WHAT TO PRODUCE.
Copy every line of the records below where the word "description" occurs.

SUPPLIED RECORDS.
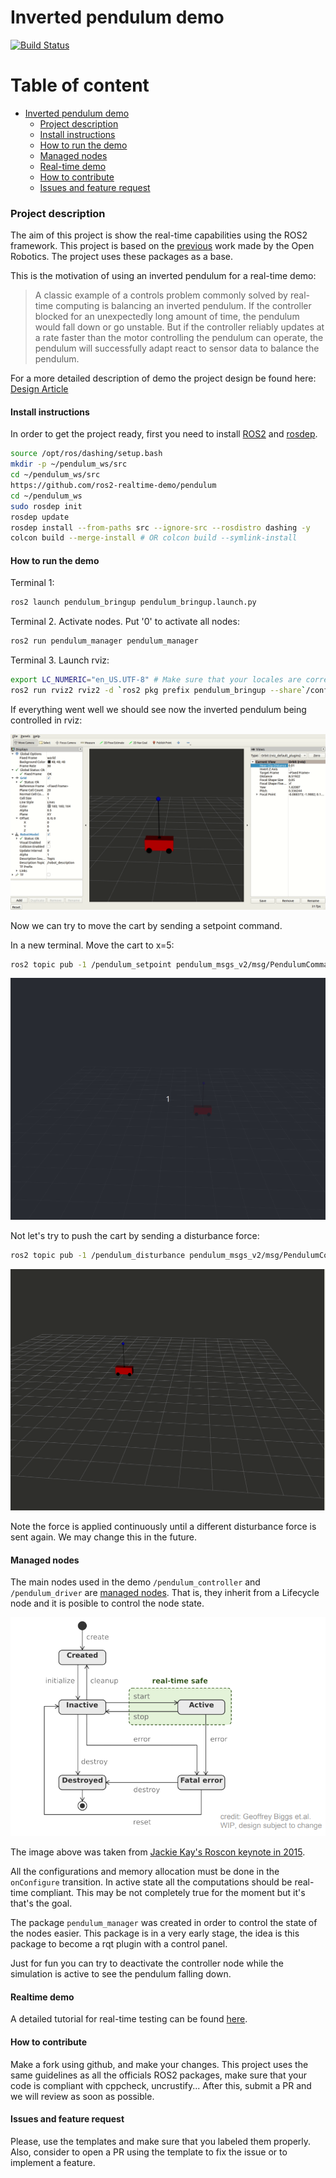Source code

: # Inverted pendulum demo

[![Build Status](https://travis-ci.com/ros2-realtime-demo/pendulum.svg?branch=master)](https://travis-ci.com/ros2-realtime-demo/pendulum)

# Table of content

* [Inverted pendulum demo](#inverted-pendulum-demo)
    * [Project description](#project-description)
    * [Install instructions](#install-instructions)
    * [How to run the demo](#how-to-run-the-demo)
    * [Managed nodes](#managed-nodes)
    * [Real-time demo](#rtdemo)
    * [How to contribute](#how-to-contribute)
    * [Issues and feature request](#issues-and-feature-request)

### Project description

The aim of this project is show the real-time capabilities using the ROS2 framework. This project is based on the [previous](https://index.ros.org/doc/ros2/Tutorials/Real-Time-Programming/) work made by the Open Robotics. The project uses these packages as a base.

This is the motivation of using an inverted pendulum for a real-time demo:

>A classic example of a controls problem commonly solved by real-time computing is balancing an inverted pendulum. If the controller blocked for an unexpectedly long amount of time, the pendulum would fall down or go unstable. But if the controller reliably updates at a rate faster than the motor controlling the pendulum can operate, the pendulum will successfully adapt react to sensor data to balance the pendulum.

For a more detailed description of demo the project design be found here: [Design Article](docs/design.md)

#### Install instructions

In order to get the project ready, first you need to install [ROS2](https://index.ros.org/doc/ros2/Installation/Dashing/) and [rosdep](http://wiki.ros.org/rosdep).


```bash
source /opt/ros/dashing/setup.bash
mkdir -p ~/pendulum_ws/src
cd ~/pendulum_ws/src
https://github.com/ros2-realtime-demo/pendulum
cd ~/pendulum_ws
sudo rosdep init
rosdep update
rosdep install --from-paths src --ignore-src --rosdistro dashing -y
colcon build --merge-install # OR colcon build --symlink-install
```

#### How to run the demo

Terminal 1:
```bash
ros2 launch pendulum_bringup pendulum_bringup.launch.py
```

Terminal 2. Activate nodes. Put '0' to activate all nodes:
```bash
ros2 run pendulum_manager pendulum_manager
```

Terminal 3. Launch rviz:
```bash
export LC_NUMERIC="en_US.UTF-8" # Make sure that your locales are correctly setup.
ros2 run rviz2 rviz2 -d `ros2 pkg prefix pendulum_bringup --share`/config/pendulum.rviz
```

If everything went well we should see now the inverted pendulum being controlled in rviz:

![pendulum_rviz](docs/images/pendulum_rviz.gif)

Now we can try to move the cart by sending a setpoint command.


In a new terminal. Move the cart to x=5:
```bash
ros2 topic pub -1 /pendulum_setpoint pendulum_msgs_v2/msg/PendulumCommand "cart_position: 5.0"
```

![pendulum_rviz](docs/images/pendulum_rviz_setpoint.gif)

Not let's try to push the cart by sending a disturbance force:

```bash
ros2 topic pub -1 /pendulum_disturbance pendulum_msgs_v2/msg/PendulumCommand "cart_force: 100"
```
![pendulum_rviz](docs/images/pendulum_rviz_disturbance.gif)

Note the force is applied continuously until a different disturbance force is sent again. We may change this in the future.

#### Managed nodes

The main nodes used in the demo `/pendulum_controller` and `/pendulum_driver` are [managed nodes](https://design.ros2.org/articles/node_lifecycle.html). That is, they inherit from a Lifecycle node and it is posible to control the node state.

![lifecycle_rt](docs/images/node_lifecycle_rt.png)

The image above was taken from [Jackie Kay's Roscon keynote in 2015](https://roscon.ros.org/2015/presentations/RealtimeROS2.pdf).

All the configurations and memory allocation must be done in the `onConfigure` transition. In active state all the computations should be real-time compliant. This may be not completely true for the moment but it's that's the goal.

The package `pendulum_manager` was created in order to control the state of the nodes easier. This package is in a very early stage, the idea is this package to become a rqt plugin with a control panel.

Just for fun you can try to deactivate the controller node while the simulation is active to see the pendulum falling down.

#### Realtime demo <a name="rtdemo"></a>

A detailed tutorial for real-time testing can be found [here](docs/real_time_tutorial.md).

#### How to contribute

Make a fork using github, and make your changes. This project uses the same guidelines as all the officials ROS2 packages, make sure that your code is compliant with cppcheck, uncrustify...
After this, submit a PR and we will review as soon as possible.

#### Issues and feature request

Please, use the templates and make sure that you labeled them properly. Also, consider to open a PR using the template to fix the issue or to implement a feature.
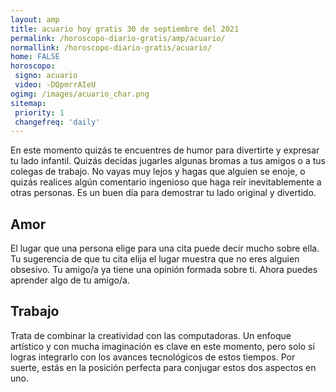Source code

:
 ```yaml
---
layout: amp
title: acuario hoy gratis 30 de septiembre del 2021 
permalink: /horoscopo-diario-gratis/amp/acuario/
normallink: /horoscopo-diario-gratis/acuario/
home: FALSE
horoscopo:
 signo: acuario
 video: -DQpmrrAIeU
ogimg: /images/acuario_char.png
sitemap:
 priority: 1
 changefreq: 'daily'
---
```



En este momento quizás te encuentres de humor para divertirte y expresar tu lado infantil. Quizás decidas jugarles algunas bromas a tus amigos o a tus colegas de trabajo. No vayas muy lejos y hagas que alguien se enoje, o quizás realices algún comentario ingenioso que haga reír inevitablemente a otras personas. Es un buen día para demostrar tu lado original y divertido.

## Amor

El lugar que una persona elige para una cita puede decir mucho sobre ella. Tu sugerencia de que tu cita elija el lugar muestra que no eres alguien obsesivo. Tu amigo/a ya tiene una opinión formada sobre ti. Ahora puedes aprender algo de tu amigo/a.

## Trabajo

Trata de combinar la creatividad con las computadoras. Un enfoque artístico y con mucha imaginación es clave en este momento, pero solo si logras integrarlo con los avances tecnológicos de estos tiempos. Por suerte, estás en la posición perfecta para conjugar estos dos aspectos en uno.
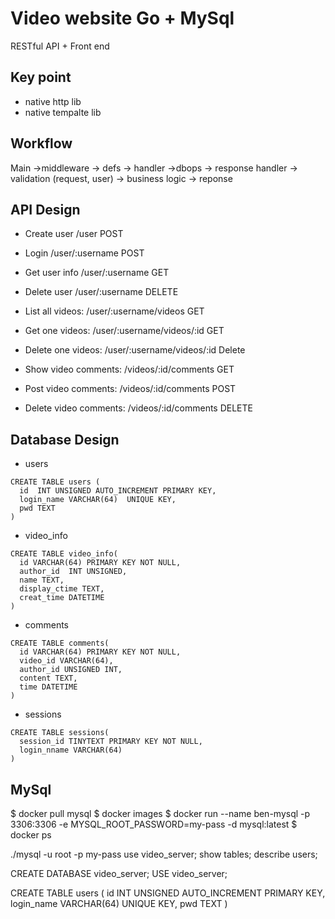 # Video website Go + MySql
RESTful API + Front end


## Key point
- native http lib
- native tempalte lib

## Workflow
 Main ->middleware -> defs -> handler ->dbops -> response
 handler -> validation (request, user) -> business logic -> reponse

## API Design
- Create user  /user  POST
- Login        /user/:username POST
- Get user info  /user/:username GET
- Delete user    /user/:username DELETE


- List all videos:   /user/:username/videos GET
- Get one videos:   /user/:username/videos/:id GET
- Delete one videos:   /user/:username/videos/:id Delete


- Show video comments:   /videos/:id/comments   GET
- Post video comments:   /videos/:id/comments   POST
- Delete video comments:   /videos/:id/comments   DELETE

## Database Design
- users
```
CREATE TABLE users (
  id  INT UNSIGNED AUTO_INCREMENT PRIMARY KEY,
  login_name VARCHAR(64)  UNIQUE KEY,
  pwd TEXT
)
```
- video_info
```
CREATE TABLE video_info(
  id VARCHAR(64) PRIMARY KEY NOT NULL,
  author_id  INT UNSIGNED,
  name TEXT,
  display_ctime TEXT,
  creat_time DATETIME
)
```
- comments
```
CREATE TABLE comments(
  id VARCHAR(64) PRIMARY KEY NOT NULL,
  video_id VARCHAR(64),
  author_id UNSIGNED INT,
  content TEXT,
  time DATETIME
)
```
- sessions
```
CREATE TABLE sessions(
  session_id TINYTEXT PRIMARY KEY NOT NULL,
  login_nname VARCHAR(64)
)
```

## MySql
$ docker pull mysql
$ docker images
$ docker run --name ben-mysql -p 3306:3306 -e MYSQL_ROOT_PASSWORD=my-pass -d mysql:latest
$ docker ps

./mysql -u root -p my-pass
use video_server;
show tables;
describe users;
 
CREATE DATABASE video_server;
USE video_server;

CREATE TABLE users (
  id  INT UNSIGNED AUTO_INCREMENT PRIMARY KEY,
  login_name VARCHAR(64)  UNIQUE KEY,
  pwd TEXT
)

TASK ANSWER.
    * [Project description](#project-description)
### Project description
For a more detailed description of demo the project design be found here: [Design Article](docs/design.md)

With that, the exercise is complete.